Rise of the Three-Essays Dissertation
| Peter Klein |
Almost all dissertations in economics and business are of the “three-essays” variety, rather than conventional book-length treatises. The main reason is pragmatic: economics, management, finance, accounting, etc. are mainly discussed in journal articles, not books. Students writing treatises must spend the first year post PhD converting the dissertation into articles for publication; why not write them that way from the start? (An extreme example — perhaps apocryphal — concerns Larry Summers, who began teaching at MIT several years before receiving his PhD from Harvard. Rumor has it he forgot to submit the PhD thesis, and simply bundled three of his published articles and turned it in.)
Some counter that the traditional model, or some variant of it, has value — for instance, the treatise conventionally includes a lengthy literature review, more than would be acceptable for a published journal article, which demonstrates the student’s mastery of the relevant literature. My view is that the standalone literature review is redundant at best; the student’s mastery of the material should be manifest in the research findings, without extra recitation of who said what. I tell students: don’t waste time putting anything in the dissertation that is not intended for publication!

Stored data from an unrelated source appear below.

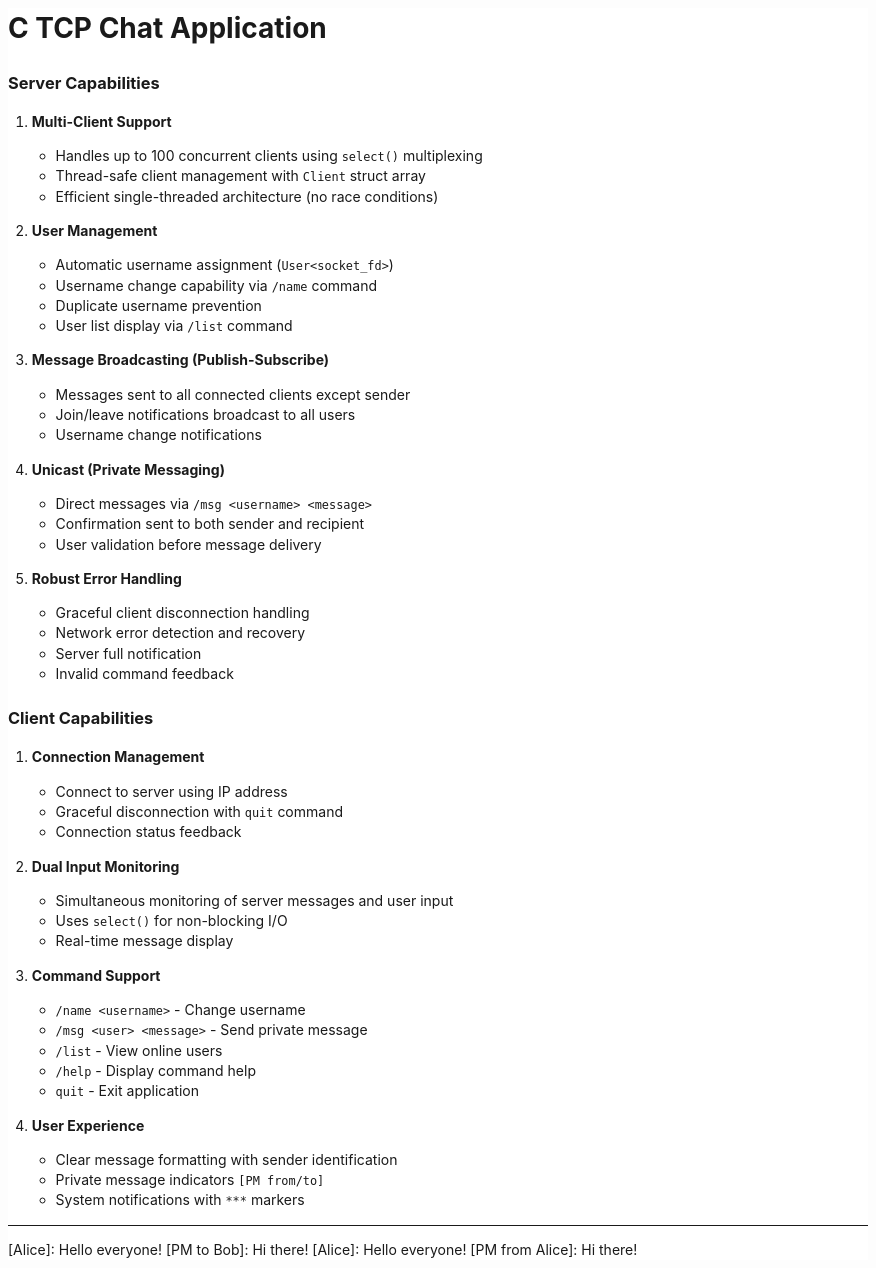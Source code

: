 # C TCP Chat Application 


### Server Capabilities

1. **Multi-Client Support**
   - Handles up to 100 concurrent clients using `select()` multiplexing
   - Thread-safe client management with `Client` struct array
   - Efficient single-threaded architecture (no race conditions)

2. **User Management**
   - Automatic username assignment (`User<socket_fd>`)
   - Username change capability via `/name` command
   - Duplicate username prevention
   - User list display via `/list` command

3. **Message Broadcasting (Publish-Subscribe)**
   - Messages sent to all connected clients except sender
   - Join/leave notifications broadcast to all users
   - Username change notifications

4. **Unicast (Private Messaging)**
   - Direct messages via `/msg <username> <message>`
   - Confirmation sent to both sender and recipient
   - User validation before message delivery

5. **Robust Error Handling**
   - Graceful client disconnection handling
   - Network error detection and recovery
   - Server full notification
   - Invalid command feedback

### Client Capabilities

1. **Connection Management**
   - Connect to server using IP address
   - Graceful disconnection with `quit` command
   - Connection status feedback

2. **Dual Input Monitoring**
   - Simultaneous monitoring of server messages and user input
   - Uses `select()` for non-blocking I/O
   - Real-time message display

3. **Command Support**
   - `/name <username>` - Change username
   - `/msg <user> <message>` - Send private message
   - `/list` - View online users
   - `/help` - Display command help
   - `quit` - Exit application

4. **User Experience**
   - Clear message formatting with sender identification
   - Private message indicators `[PM from/to]`
   - System notifications with `***` markers

---

[Alice]: Hello everyone!
[PM to Bob]: Hi there!
[Alice]: Hello everyone!
[PM from Alice]: Hi there!
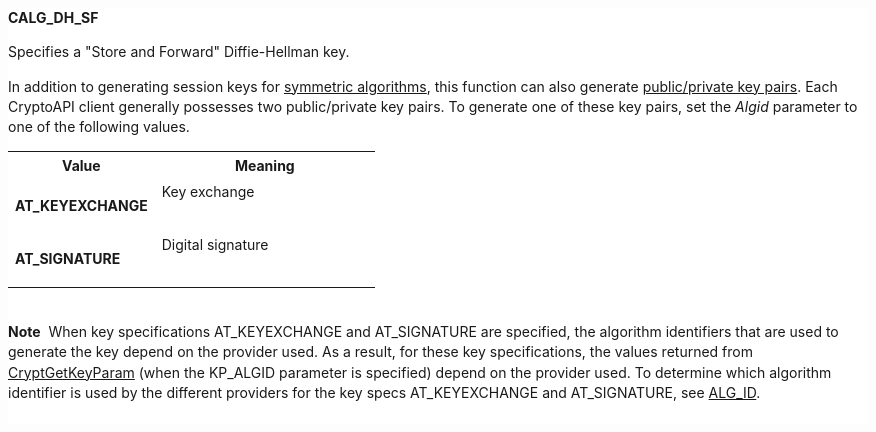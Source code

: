 </td>
</tr>
<tr>
<td width="40%"><a id="CALG_DH_SF"></a><a id="calg_dh_sf"></a><dl>
<dt><b>CALG_DH_SF</b></dt>
</dl>
</td>
<td width="60%">
Specifies a "Store and Forward" Diffie-Hellman key.

</td>
</tr>
</table>
 


In addition to generating session keys for <a href="https://msdn.microsoft.com/3e9d7672-2314-45c8-8178-5a0afcfd0c50">symmetric algorithms</a>, this function can also generate <a href="https://msdn.microsoft.com/2fe6cfd3-8a2e-4dbe-9fb8-332633daa97a">public/private key pairs</a>. Each CryptoAPI client generally possesses two public/private key pairs. To generate one of these key pairs, set the <i>Algid</i> parameter to one of the following values.



<table>
<tr>
<th>Value</th>
<th>Meaning</th>
</tr>
<tr>
<td width="40%"><a id="AT_KEYEXCHANGE"></a><a id="at_keyexchange"></a><dl>
<dt><b>AT_KEYEXCHANGE</b></dt>
</dl>
</td>
<td width="60%">
Key exchange

</td>
</tr>
<tr>
<td width="40%"><a id="AT_SIGNATURE"></a><a id="at_signature"></a><dl>
<dt><b>AT_SIGNATURE</b></dt>
</dl>
</td>
<td width="60%">
Digital signature

</td>
</tr>
</table>
 

<div class="alert"><b>Note</b>  When key specifications AT_KEYEXCHANGE and AT_SIGNATURE are specified, the algorithm identifiers that are used to generate the key depend on the provider used. As a result, for these key specifications, the values returned from 
					<a href="https://msdn.microsoft.com/07956d74-0e22-484b-9bf1-e0184a2ff32f">CryptGetKeyParam</a> (when the KP_ALGID parameter is specified) depend on the provider used. To determine which algorithm identifier is used by the different providers for the key specs AT_KEYEXCHANGE and AT_SIGNATURE, see 
					<a href="https://msdn.microsoft.com/557436b4-f7f1-4708-acc7-c6b47e6322ad">ALG_ID</a>.</div>
<div> </div>
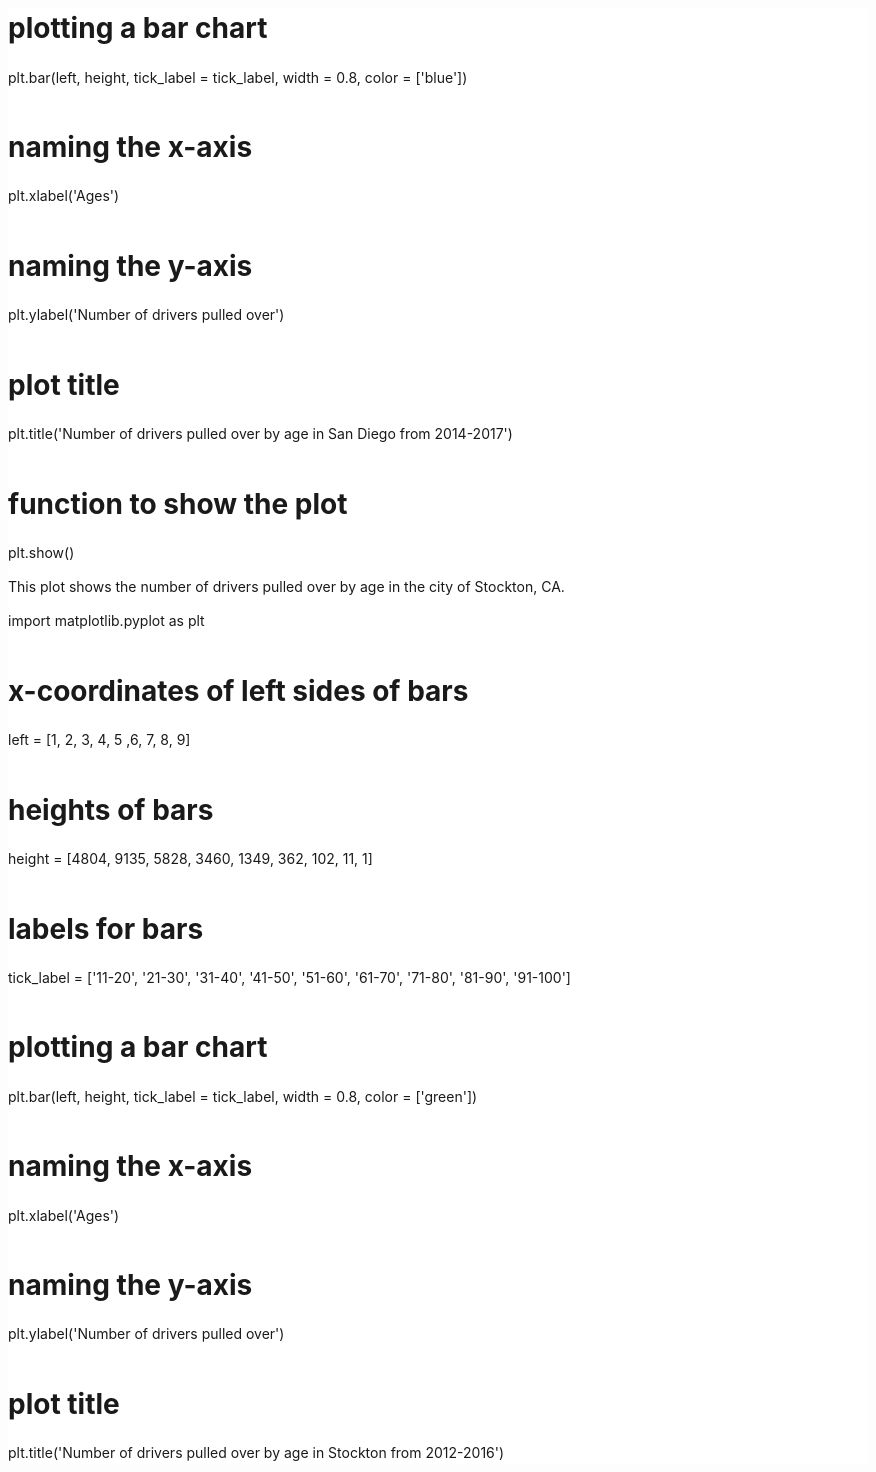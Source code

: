 # plotting a bar chart
plt.bar(left, height, tick_label = tick_label,
        width = 0.8, color = ['blue'])
  
# naming the x-axis
plt.xlabel('Ages')
# naming the y-axis
plt.ylabel('Number of drivers pulled over')
# plot title
plt.title('Number of drivers pulled over by age in San Diego from 2014-2017')
  
# function to show the plot
plt.show()
 



This plot shows the number of drivers pulled over by age in the city of Stockton, CA.


import matplotlib.pyplot as plt
  
# x-coordinates of left sides of bars 
left = [1, 2, 3, 4, 5 ,6, 7, 8, 9]
  
# heights of bars
height = [4804, 9135, 5828, 3460, 1349, 362, 102, 11, 1]
  
# labels for bars
tick_label = ['11-20', '21-30', '31-40', '41-50', '51-60', '61-70', '71-80', '81-90', '91-100']
  
# plotting a bar chart
plt.bar(left, height, tick_label = tick_label,
        width = 0.8, color = ['green'])
  
# naming the x-axis
plt.xlabel('Ages')
# naming the y-axis
plt.ylabel('Number of drivers pulled over')
# plot title
plt.title('Number of drivers pulled over by age in Stockton from 2012-2016')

The May 2013 AER has a piece by Wendy Stock and John Siegfried, “One Essay on Dissertation Formats in Economics,” on the essays-versus-treatise question. The evidence seems to weigh pretty heavily against the treatise:
Dissertations in economics have changed dramatically over the past forty years, from primarily treatise-length books to sets of essays on related topics. We document trends in essay-style dissertations across several metrics, using data on dissertation format, PhD program characteristics, demographics, job market outcomes, and early career research productivity for two large samples of US PhDs graduating in 1996-1997 or 2001-2002. Students at higher ranked PhD programs, citizens outside the United States, and microeconomics students have been at the forefront of this trend. Economics PhD graduates who take jobs as academics are more likely to have written essay-style dissertations, while those who take government jobs are more likely to have written a treatise. Finally, most of the evidence suggests that essay-style dissertations enhance economists’ early career research productivity.